Ovarian Cancer Precision Diagnosis

At Fosun Health, ovarian cancer diagnosis is not just about “finding a mass”—it is about understanding the tumor’s origin, spread, and genetic vulnerabilities to design a plan that preserves your fertility, your body image, and your future. Our streamlined pathway delivers answers within days:

Step 1: Advanced Imaging

We use a multimodal approach tailored to the pelvis and abdomen:

- Transvaginal Ultrasound (TVUS): The first-line tool to visualize the ovaries, detect masses, and characterize cysts as benign or suspicious.

- Contrast-Enhanced CT (Abdomen & Pelvis): Evaluates the extent of disease, peritoneal spread, lymph nodes, and liver/lung metastases.

- Pelvic MRI: Provides superior soft-tissue resolution to distinguish between benign and malignant ovarian tumors, and assess local invasion.

Step 2: Blood Biomarkers & Risk Assessment

- CA125 & HE4: Combined with imaging, these biomarkers improve diagnostic accuracy.

- The ROMA index (Risk of Ovarian Malignancy Algorithm): Helps stratify risk.
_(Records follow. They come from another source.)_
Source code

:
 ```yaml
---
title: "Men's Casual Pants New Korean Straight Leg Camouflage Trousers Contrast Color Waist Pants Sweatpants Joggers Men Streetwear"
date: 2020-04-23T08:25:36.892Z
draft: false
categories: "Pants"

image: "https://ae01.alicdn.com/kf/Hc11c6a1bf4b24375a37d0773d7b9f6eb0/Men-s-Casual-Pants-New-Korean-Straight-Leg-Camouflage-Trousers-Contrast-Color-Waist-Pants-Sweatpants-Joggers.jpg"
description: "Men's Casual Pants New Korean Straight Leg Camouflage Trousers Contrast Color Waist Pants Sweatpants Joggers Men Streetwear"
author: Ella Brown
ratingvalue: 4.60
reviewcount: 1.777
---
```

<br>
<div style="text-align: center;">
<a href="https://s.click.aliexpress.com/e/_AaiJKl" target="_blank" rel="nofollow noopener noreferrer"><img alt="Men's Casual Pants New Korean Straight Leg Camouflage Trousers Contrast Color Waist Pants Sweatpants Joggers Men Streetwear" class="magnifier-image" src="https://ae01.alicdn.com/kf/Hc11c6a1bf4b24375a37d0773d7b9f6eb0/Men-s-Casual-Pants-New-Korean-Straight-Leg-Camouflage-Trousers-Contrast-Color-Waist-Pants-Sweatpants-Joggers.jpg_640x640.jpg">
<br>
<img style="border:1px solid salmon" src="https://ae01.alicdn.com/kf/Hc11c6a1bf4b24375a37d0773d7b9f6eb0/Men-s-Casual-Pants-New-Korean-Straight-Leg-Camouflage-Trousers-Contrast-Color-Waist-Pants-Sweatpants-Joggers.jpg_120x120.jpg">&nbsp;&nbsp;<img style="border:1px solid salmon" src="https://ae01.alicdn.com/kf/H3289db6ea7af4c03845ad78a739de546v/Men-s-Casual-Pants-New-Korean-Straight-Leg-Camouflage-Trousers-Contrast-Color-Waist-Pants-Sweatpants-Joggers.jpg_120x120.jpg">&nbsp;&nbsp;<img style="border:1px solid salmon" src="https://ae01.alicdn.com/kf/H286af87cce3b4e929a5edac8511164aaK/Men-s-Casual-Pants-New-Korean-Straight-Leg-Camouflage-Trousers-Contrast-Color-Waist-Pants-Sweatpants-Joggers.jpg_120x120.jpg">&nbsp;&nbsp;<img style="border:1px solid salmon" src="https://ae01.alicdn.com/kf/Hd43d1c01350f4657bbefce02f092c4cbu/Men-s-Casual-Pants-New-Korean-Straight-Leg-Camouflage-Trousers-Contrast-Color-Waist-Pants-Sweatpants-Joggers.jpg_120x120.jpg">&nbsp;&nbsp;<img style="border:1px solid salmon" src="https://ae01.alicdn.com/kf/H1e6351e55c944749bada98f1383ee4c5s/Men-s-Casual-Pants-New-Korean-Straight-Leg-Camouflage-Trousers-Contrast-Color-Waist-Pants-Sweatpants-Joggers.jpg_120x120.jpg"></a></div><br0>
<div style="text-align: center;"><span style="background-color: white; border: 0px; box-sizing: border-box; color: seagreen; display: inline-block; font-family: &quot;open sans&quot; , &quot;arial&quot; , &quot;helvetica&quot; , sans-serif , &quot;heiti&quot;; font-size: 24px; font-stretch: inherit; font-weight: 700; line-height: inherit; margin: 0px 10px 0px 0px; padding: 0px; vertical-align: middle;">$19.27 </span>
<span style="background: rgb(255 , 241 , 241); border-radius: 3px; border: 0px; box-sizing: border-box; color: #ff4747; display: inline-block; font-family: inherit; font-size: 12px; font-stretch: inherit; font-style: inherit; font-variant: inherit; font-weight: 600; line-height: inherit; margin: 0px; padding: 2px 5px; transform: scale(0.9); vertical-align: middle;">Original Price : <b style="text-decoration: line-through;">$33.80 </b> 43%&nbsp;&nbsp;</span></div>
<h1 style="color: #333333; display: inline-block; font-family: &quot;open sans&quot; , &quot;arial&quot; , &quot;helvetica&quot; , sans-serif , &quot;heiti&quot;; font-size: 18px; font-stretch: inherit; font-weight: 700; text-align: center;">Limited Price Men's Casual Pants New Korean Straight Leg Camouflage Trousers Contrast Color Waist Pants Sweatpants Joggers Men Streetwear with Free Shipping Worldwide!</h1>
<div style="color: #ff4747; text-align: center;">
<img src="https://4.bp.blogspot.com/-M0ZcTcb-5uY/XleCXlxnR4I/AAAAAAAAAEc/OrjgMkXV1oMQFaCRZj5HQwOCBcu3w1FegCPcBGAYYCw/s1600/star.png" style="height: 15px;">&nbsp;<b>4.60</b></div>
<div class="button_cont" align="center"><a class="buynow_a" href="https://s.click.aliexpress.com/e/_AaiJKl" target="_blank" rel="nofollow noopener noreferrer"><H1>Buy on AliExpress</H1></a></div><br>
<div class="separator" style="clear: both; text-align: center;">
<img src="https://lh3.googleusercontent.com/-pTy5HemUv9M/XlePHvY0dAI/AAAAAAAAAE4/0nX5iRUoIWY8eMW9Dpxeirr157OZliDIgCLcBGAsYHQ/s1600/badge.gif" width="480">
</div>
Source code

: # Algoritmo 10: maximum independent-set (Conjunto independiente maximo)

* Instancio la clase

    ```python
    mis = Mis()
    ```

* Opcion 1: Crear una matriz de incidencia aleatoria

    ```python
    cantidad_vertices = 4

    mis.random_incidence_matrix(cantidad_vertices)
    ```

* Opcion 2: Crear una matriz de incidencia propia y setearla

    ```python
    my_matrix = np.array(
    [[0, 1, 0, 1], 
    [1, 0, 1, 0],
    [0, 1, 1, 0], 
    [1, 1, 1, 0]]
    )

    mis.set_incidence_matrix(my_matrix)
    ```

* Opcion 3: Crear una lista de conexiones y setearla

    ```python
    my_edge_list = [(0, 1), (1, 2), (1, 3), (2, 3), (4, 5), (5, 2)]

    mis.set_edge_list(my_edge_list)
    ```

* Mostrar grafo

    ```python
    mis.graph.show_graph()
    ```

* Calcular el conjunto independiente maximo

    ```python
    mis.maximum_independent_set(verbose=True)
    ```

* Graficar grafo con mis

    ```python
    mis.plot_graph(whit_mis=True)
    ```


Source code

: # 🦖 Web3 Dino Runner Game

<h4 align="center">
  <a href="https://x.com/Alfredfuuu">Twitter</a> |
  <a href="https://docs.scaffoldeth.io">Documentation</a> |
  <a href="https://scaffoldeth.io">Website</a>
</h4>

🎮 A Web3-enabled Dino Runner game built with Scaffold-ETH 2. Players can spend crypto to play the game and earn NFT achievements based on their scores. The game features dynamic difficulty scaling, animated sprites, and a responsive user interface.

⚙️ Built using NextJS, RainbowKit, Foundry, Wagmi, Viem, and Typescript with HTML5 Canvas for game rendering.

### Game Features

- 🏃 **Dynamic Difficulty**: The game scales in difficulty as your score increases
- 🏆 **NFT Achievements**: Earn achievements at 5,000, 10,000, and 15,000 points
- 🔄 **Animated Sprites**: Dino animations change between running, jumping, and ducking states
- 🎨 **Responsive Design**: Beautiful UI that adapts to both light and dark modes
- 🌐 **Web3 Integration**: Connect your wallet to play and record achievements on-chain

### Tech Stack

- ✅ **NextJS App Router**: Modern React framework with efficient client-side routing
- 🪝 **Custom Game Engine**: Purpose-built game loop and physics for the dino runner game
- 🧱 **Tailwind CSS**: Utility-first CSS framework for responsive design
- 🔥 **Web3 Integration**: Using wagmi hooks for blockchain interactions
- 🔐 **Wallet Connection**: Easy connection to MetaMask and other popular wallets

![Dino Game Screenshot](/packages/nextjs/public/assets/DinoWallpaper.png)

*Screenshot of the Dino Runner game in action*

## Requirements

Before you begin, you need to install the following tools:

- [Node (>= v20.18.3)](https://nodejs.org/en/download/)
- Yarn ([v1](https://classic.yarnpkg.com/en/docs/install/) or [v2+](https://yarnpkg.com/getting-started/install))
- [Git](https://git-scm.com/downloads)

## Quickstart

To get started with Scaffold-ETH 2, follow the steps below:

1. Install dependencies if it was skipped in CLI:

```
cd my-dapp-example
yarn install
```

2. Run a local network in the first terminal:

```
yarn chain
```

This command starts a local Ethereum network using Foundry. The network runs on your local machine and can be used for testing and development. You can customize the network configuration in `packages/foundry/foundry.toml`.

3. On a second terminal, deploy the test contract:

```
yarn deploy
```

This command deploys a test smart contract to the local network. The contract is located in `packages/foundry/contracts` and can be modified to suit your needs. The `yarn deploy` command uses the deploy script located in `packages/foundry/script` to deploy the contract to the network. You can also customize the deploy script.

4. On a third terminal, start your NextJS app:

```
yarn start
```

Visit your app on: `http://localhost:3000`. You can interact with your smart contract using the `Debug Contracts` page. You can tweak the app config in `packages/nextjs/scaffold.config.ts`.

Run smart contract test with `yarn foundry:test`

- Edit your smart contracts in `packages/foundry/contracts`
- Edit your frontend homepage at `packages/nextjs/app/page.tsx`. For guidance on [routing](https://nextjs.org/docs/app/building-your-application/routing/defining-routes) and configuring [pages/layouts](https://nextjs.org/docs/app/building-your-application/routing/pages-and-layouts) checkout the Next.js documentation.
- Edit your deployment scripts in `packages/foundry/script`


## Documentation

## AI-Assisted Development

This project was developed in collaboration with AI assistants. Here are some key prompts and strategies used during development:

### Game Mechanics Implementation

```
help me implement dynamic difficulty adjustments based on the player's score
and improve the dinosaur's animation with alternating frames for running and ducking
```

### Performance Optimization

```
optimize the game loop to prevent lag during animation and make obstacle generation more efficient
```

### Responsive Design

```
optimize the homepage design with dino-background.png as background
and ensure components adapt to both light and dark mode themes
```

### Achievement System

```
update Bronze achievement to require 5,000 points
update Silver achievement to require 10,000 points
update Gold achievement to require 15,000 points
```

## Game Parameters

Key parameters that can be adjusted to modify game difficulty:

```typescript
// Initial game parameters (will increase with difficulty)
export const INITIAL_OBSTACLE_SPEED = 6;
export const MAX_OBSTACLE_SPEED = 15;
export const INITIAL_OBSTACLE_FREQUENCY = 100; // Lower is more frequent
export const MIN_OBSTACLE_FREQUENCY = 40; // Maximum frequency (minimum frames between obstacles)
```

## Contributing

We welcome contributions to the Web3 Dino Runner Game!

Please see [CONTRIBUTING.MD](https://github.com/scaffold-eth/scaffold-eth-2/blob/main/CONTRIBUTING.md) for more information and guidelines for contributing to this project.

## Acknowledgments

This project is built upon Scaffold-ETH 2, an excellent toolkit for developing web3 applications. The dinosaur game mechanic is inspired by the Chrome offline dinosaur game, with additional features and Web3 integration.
- Liquid Biopsy: A simple blood draw can detect circulating tumor DNA when tissue biopsy is challenging.

Step 3: Tissue Diagnosis (when needed)

- Ultrasound-Guided Biopsy: For suspected metastatic or recurrent disease, we obtain tissue with minimal discomfort.

- Diagnostic Laparoscopy: In select cases, we use minimally invasive surgery to visualize and biopsy peritoneal spread.

Step 4: Staging & Metastasis Workup

- PET-CT: Detects distant metastases (liver, lungs, distant lymph nodes) and extra-abdominal spread.

- Diagnostic Laparoscopy with Peritoneal Washing: Essential for accurate staging of early ovarian cancer.

Step 5: Molecular Profiling

Using NGS (Next-Generation Sequencing), we analyze BRCA1/2, HRD (Homologous Recombination Deficiency) score, HER2, MSI/dMMR, TMB, NTRK fusions, and over 300 cancer-related genes. This determines whether your tumor will respond to PARP inhibitors (olaparib, niraparib, fuzuloparib), anti-HER2 therapies, immunotherapy, or clinical trials of novel ADCs and bispecific antibodies—ensuring your treatment is matched to your tumor’s unique biology, not a generic protocol.